Many of the staff and volunteers at CJUM-FM during this early period went on to successful careers in commercial and public broadcasting, including Steve Baidwan, Shelia Baptie, Rick Carter, Liz Clayton, Reid Dickie, Andy Frost, Marty Gold (Goldstein), Dale MacIntyre, Hugh Malcolmson, Howard Mandshein, Roman Onafrychuk, John Quinn, Chris Reichardt, Ron Robinson, and Les Siemieniuk. At the time, CJUM-FM was renowned also for quality programming produced and hosted by local jazz aficionados—including its two hours of "Morning Jazz" every Monday through Friday—featuring the eclectic selections of such knowledgeable hosts as Raymond Alexander, Maury (Maurice) Bay, Danny Carroll, Neal Kimelman, Bill Mudge, and Kristen Templin, establishing the campus & community station as the "go-to" spot on the dial for Winnipeggers seeking jazz programs on the radio.

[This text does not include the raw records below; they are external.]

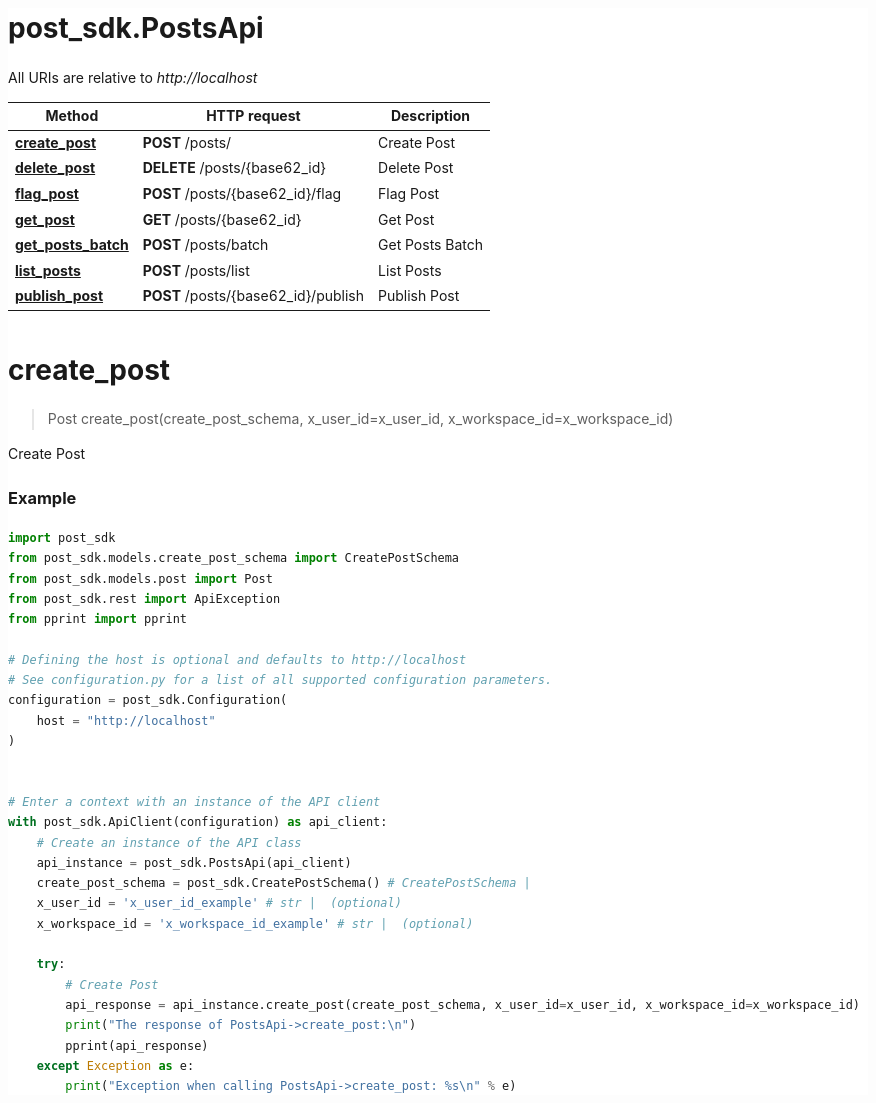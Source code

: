 # post_sdk.PostsApi

All URIs are relative to *http://localhost*

Method | HTTP request | Description
------------- | ------------- | -------------
[**create_post**](PostsApi.md#create_post) | **POST** /posts/ | Create Post
[**delete_post**](PostsApi.md#delete_post) | **DELETE** /posts/{base62_id} | Delete Post
[**flag_post**](PostsApi.md#flag_post) | **POST** /posts/{base62_id}/flag | Flag Post
[**get_post**](PostsApi.md#get_post) | **GET** /posts/{base62_id} | Get Post
[**get_posts_batch**](PostsApi.md#get_posts_batch) | **POST** /posts/batch | Get Posts Batch
[**list_posts**](PostsApi.md#list_posts) | **POST** /posts/list | List Posts
[**publish_post**](PostsApi.md#publish_post) | **POST** /posts/{base62_id}/publish | Publish Post


# **create_post**
> Post create_post(create_post_schema, x_user_id=x_user_id, x_workspace_id=x_workspace_id)

Create Post

### Example


```python
import post_sdk
from post_sdk.models.create_post_schema import CreatePostSchema
from post_sdk.models.post import Post
from post_sdk.rest import ApiException
from pprint import pprint

# Defining the host is optional and defaults to http://localhost
# See configuration.py for a list of all supported configuration parameters.
configuration = post_sdk.Configuration(
    host = "http://localhost"
)


# Enter a context with an instance of the API client
with post_sdk.ApiClient(configuration) as api_client:
    # Create an instance of the API class
    api_instance = post_sdk.PostsApi(api_client)
    create_post_schema = post_sdk.CreatePostSchema() # CreatePostSchema | 
    x_user_id = 'x_user_id_example' # str |  (optional)
    x_workspace_id = 'x_workspace_id_example' # str |  (optional)

    try:
        # Create Post
        api_response = api_instance.create_post(create_post_schema, x_user_id=x_user_id, x_workspace_id=x_workspace_id)
        print("The response of PostsApi->create_post:\n")
        pprint(api_response)
    except Exception as e:
        print("Exception when calling PostsApi->create_post: %s\n" % e)
```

Besides successful morning jazz programming, CJUM-FM hosted what was probably the most popular evening radio show in Winnipeg called "Time Space and Dream Machine" which offered an eclectic mix of underground and fusion music, as well as pop and rock, often featuring Canadian indie bands.  Every night, every cab driver in Winnipeg was tuned to this show.  On the other side of the spectrum CJUM-FM broadcast a successful classical music show called "Polifonie" hosted by Canadian composer Peter Allen, who at that time was a student in the School of Music at the U of M.  "Polifonie" included the traditional classical repertoire, often featuring various local artists recorded by Peter Allen in live concert situations, as well as progressive avante garde and experimental music from internationally acclaimed 20th century composers.

===The revitalized CJUM, 1998–present===
In the spring of 1996, a group of University of Manitoba students started a campaign to bring radio back to the campus. During a referendum that year, a $5 increase in student fees was sought, and passed with 2,520 votes for the levy, to go towards the construction and maintenance of this new station. The University of Manitoba Students' Union put forth an application to the Canadian Radio-television and Telecommunications Commission (CRTC) for a broadcasting licence, broadcasting at 101.5 MHz with effective radiated power of 1,200 watts was officially approved on October 2, 1997, and the station was reincarnated and began broadcasting on September 4, 1998 at 6:00 PM Central Daylight Time.